The SPHERE Challenge: Activity Recognition with Multimodal Sensor Data

This is a guest post by Niall Twomey of the SPHERE project's machine learning team. You can download the notebook here to follow along. Enjoy!

Welcome to the SPHERE Challenge! We are very excited to be working with DrivenData, the ECML-PKDD conference and the AARP foundation with this challenge!

My name is Niall Twomey, and I am a postdoctoral researcher on the machine learning with the SPHERE project. In this post I'm going to first walk you through how to work with the data we provide, and then I'm going to provide an implmentation of a baseline classification algorithm. This baseline isn't by any means going to win the challenge :-) but it will show you how you can work with the data, as there is a bit of work needed to transform the raw data in the tabular formats that we are most familiar with in maching learning problems.

There are four main sections in this post:

  1. I will start by visualising of all of the data modalities (a crucial initial step in all prediction problems!);
  2. Then I will extract very simple features from all of the sensor modalities.
  3. Due to the data collection system, we will need to deal with missing data with data imputation; and
  4. Finally after we get the data into a nice tabular format, we will test a k-nearest neighbour based classifier on the test data.

I hope this is helpful!

Time to start! :-)

In [1]:
from __future__ import print_function

# For number crunching
import numpy as np
import pandas as pd

# For visualisation
import matplotlib.pyplot as pl 
import seaborn as sns 

# For prediction 
import sklearn

# Misc
from itertools import cycle
import json 
import os

# Magic and formatting
% matplotlib inline


current_palette = cycle(sns.color_palette())

Module versions

These are the library versions we worked with to produce our results. 
In [2]:
print('  numpy version: {}'.format(np.__version__))
print(' pandas version: {}'.format(pd.__version__))
print('seaborn version: {}'.format(sns.__version__))
print('   json version: {}'.format(json.__version__))
print('sklearn version: {}'.format(sklearn.__version__))
  numpy version: 1.10.4
 pandas version: 0.18.0
seaborn version: 0.7.0
   json version: 2.0.9
sklearn version: 0.17.1


Before doing any prediction, I think it will be helpful to do visualisation on the data itself. To do this, we will use a set of classes that we wrote for easy access to the data. These are stored in a Python file called (available here) and are quite interpretable.

We will visualise the training sequence identified by 00001. This is an arbitrary selection, and the cells below will work on all records (though if visualising the test instances the ground truth won't be shown, of course).

The structure of the public data download is shown below.

├── public_data
│   ├── accelerometer_axes.json
│   ├── access_point_names.json
│   ├── annotations.json
│   ├── pir_locations.json
│   ├── rooms.json
│   ├── sample_submission.csv
│   ├── train
│   │   ├── 00001
│   │   ├── ...
│   │   └── 00010
│   ├── test
│   │   ├── 00011
│   │   ├── ...
│   │   └── 00882
│   ├── video_feature_names.json
│   └── video_locations.json

We use a helper class called SequenceVisualisation that can be located in the file. This class will load in all of the available data, let you slice training data by activity, will plot some of the sensor data and annotations (when they are available), amongst other super useful things!

We use three main sensor types in this challenge: PIR sensors, accelerometers, and video. We will show you what those data look like in this first, then show how you might perform feature extraction on the data, and finally we will then show how you might classify data!

In [3]:
from visualise_data import SequenceVisualisation

plotter = SequenceVisualisation('../public_data', '../public_data/train/00001')
sequence_window = (plotter.meta['start'], plotter.meta['end'])

# We can extract the time range of the activity 'jump' with the 'times_of_activity' function. 
# This function returns all of the times that jump was annotated, and it is indexed first 
# by the annotator, and then by the time at which it occurred. 
times_of_jump = plotter.times_of_activity('a_jump')

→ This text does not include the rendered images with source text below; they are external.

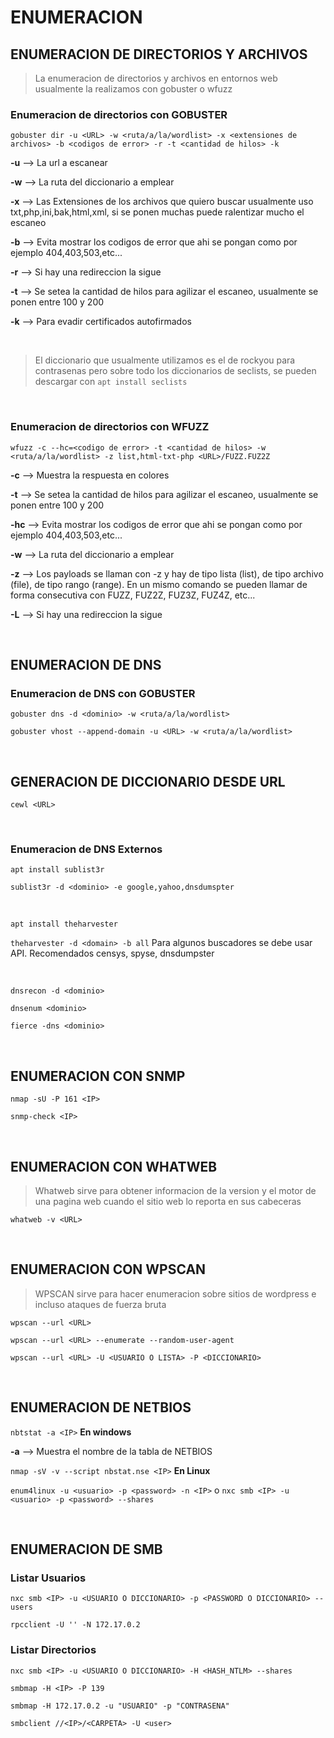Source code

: # ENUMERACION

## ENUMERACION DE DIRECTORIOS Y ARCHIVOS

> La enumeracion de directorios y archivos en entornos web usualmente la realizamos con gobuster o wfuzz

### Enumeracion de directorios con GOBUSTER

``gobuster dir -u <URL> -w <ruta/a/la/wordlist> -x <extensiones de archivos> -b <codigos de error> -r -t <cantidad de hilos> -k``

**-u** --> La url a escanear

**-w** --> La ruta del diccionario a emplear

**-x** --> Las Extensiones de los archivos que quiero buscar usualmente uso txt,php,ini,bak,html,xml, si se ponen muchas puede ralentizar mucho el escaneo

**-b** --> Evita mostrar los codigos de error que ahi se pongan como por ejemplo 404,403,503,etc...

**-r** --> Si hay una redireccion la sigue

**-t** --> Se setea la cantidad de hilos para agilizar el escaneo, usualmente se ponen entre 100 y 200

**-k** --> Para evadir certificados autofirmados

<br>

> El diccionario que usualmente utilizamos es el de rockyou para contrasenas pero sobre todo los diccionarios de seclists, se pueden descargar con ``apt install seclists``

<br>

### Enumeracion de directorios con WFUZZ

``wfuzz -c --hc=<codigo de error> -t <cantidad de hilos> -w <ruta/a/la/wordlist> -z list,html-txt-php <URL>/FUZZ.FUZ2Z``

**-c** --> Muestra la respuesta en colores

**-t** --> Se setea la cantidad de hilos para agilizar el escaneo, usualmente se ponen entre 100 y 200

**-hc** --> Evita mostrar los codigos de error que ahi se pongan como por ejemplo 404,403,503,etc...  

**-w** --> La ruta del diccionario a emplear

**-z** --> Los payloads se llaman con -z y hay de tipo lista (list), de tipo archivo (file), de tipo rango (range). En un mismo comando se pueden llamar de forma consecutiva con FUZZ, FUZ2Z, FUZ3Z, FUZ4Z, etc...

**-L** --> Si hay una redireccion la sigue

<br>

## ENUMERACION DE DNS

### Enumeracion de DNS con GOBUSTER

``gobuster dns -d <dominio> -w <ruta/a/la/wordlist>``

``gobuster vhost --append-domain -u <URL> -w <ruta/a/la/wordlist>``

<br>

## GENERACION DE DICCIONARIO DESDE URL

``cewl <URL>``


<br>

### Enumeracion de DNS Externos

``apt install sublist3r``

``sublist3r -d <dominio> -e google,yahoo,dnsdumspter``

<br>

``apt install theharvester``

``theharvester -d <domain> -b all`` Para algunos buscadores se debe usar API. Recomendados censys, spyse, dnsdumpster

<br>

``dnsrecon -d <dominio>``

``dnsenum <dominio>``

``fierce -dns <dominio>``

<br>

## ENUMERACION CON SNMP

``nmap -sU -P 161 <IP>``

``snmp-check <IP>``

<br>

## ENUMERACION CON WHATWEB

> Whatweb sirve para obtener informacion de la version y el motor de una pagina web cuando el sitio web lo reporta en sus cabeceras

``whatweb -v <URL>``

<br>

## ENUMERACION CON WPSCAN

> WPSCAN sirve para hacer enumeracion sobre sitios de wordpress e incluso ataques de fuerza bruta

``wpscan --url <URL>``

``wpscan --url <URL> --enumerate --random-user-agent``

``wpscan --url <URL> -U <USUARIO O LISTA> -P <DICCIONARIO>``

<br>

## ENUMERACION DE NETBIOS

``nbtstat -a <IP>`` **En windows**

**-a** --> Muestra el nombre de la tabla de NETBIOS

``nmap -sV -v --script nbstat.nse <IP>`` **En Linux**

``enum4linux -u <usuario> -p <password> -n <IP>`` o ``nxc smb <IP> -u <usuario> -p <password> --shares``

<br>

## ENUMERACION DE SMB

### Listar Usuarios

```nxc smb <IP> -u <USUARIO O DICCIONARIO> -p <PASSWORD O DICCIONARIO> --users```

```rpcclient -U '' -N 172.17.0.2```

### Listar Directorios

```nxc smb <IP> -u <USUARIO O DICCIONARIO> -H <HASH_NTLM> --shares```

```smbmap -H <IP> -P 139```

```smbmap -H 172.17.0.2 -u "USUARIO" -p "CONTRASENA"```

```smbclient //<IP>/<CARPETA> -U <user>```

# You can get the times at which these. 
for ai, annotator_jumps in enumerate(times_of_jump): 
    print ('Annotator {}'.format(ai))
    # The annotator_jumps is a list of tuples. The length of this list specifies the number of segments as
    # annotated as 'a_jump' by this annotator. Each element of this list is a tuple that holds the start and 
    # end time of the t-th annotation in that order, ie: 
    for ti, (start, end) in enumerate(annotator_jumps, start=1): 
        print ('  Annotation {}'.format(ti))
        print ('    Start time: {}'.format(start))
        print ('    End time:   {}'.format(end))
        print ('    Duration:   {}'.format(end - start))
        print ()

# The sequence object also holds metadata regarding the length of the sequence. 
sequence_window = (plotter.meta['start'], plotter.meta['end'])
print (sequence_window)
Annotator 0
  Annotation 1
    Start time: 1774.195
    End time:   1776.739
    Duration:   2.5440000000000964

Annotator 1
  Annotation 1
    Start time: 1775.6870000000001
    End time:   1776.348
    Duration:   0.6609999999998308

  Annotation 2
    Start time: 1776.901
    End time:   1777.87
    Duration:   0.9689999999998236

Annotator 2
  Annotation 1
    Start time: 1774.974
    End time:   1778.844
    Duration:   3.8700000000001182

(0, 1823.9170000000001)

Plotting location.

The black lines in the image below are the times during which the PIR sensors were activated. The red, green, and blue lines here are then the annotations provided by the three annotators.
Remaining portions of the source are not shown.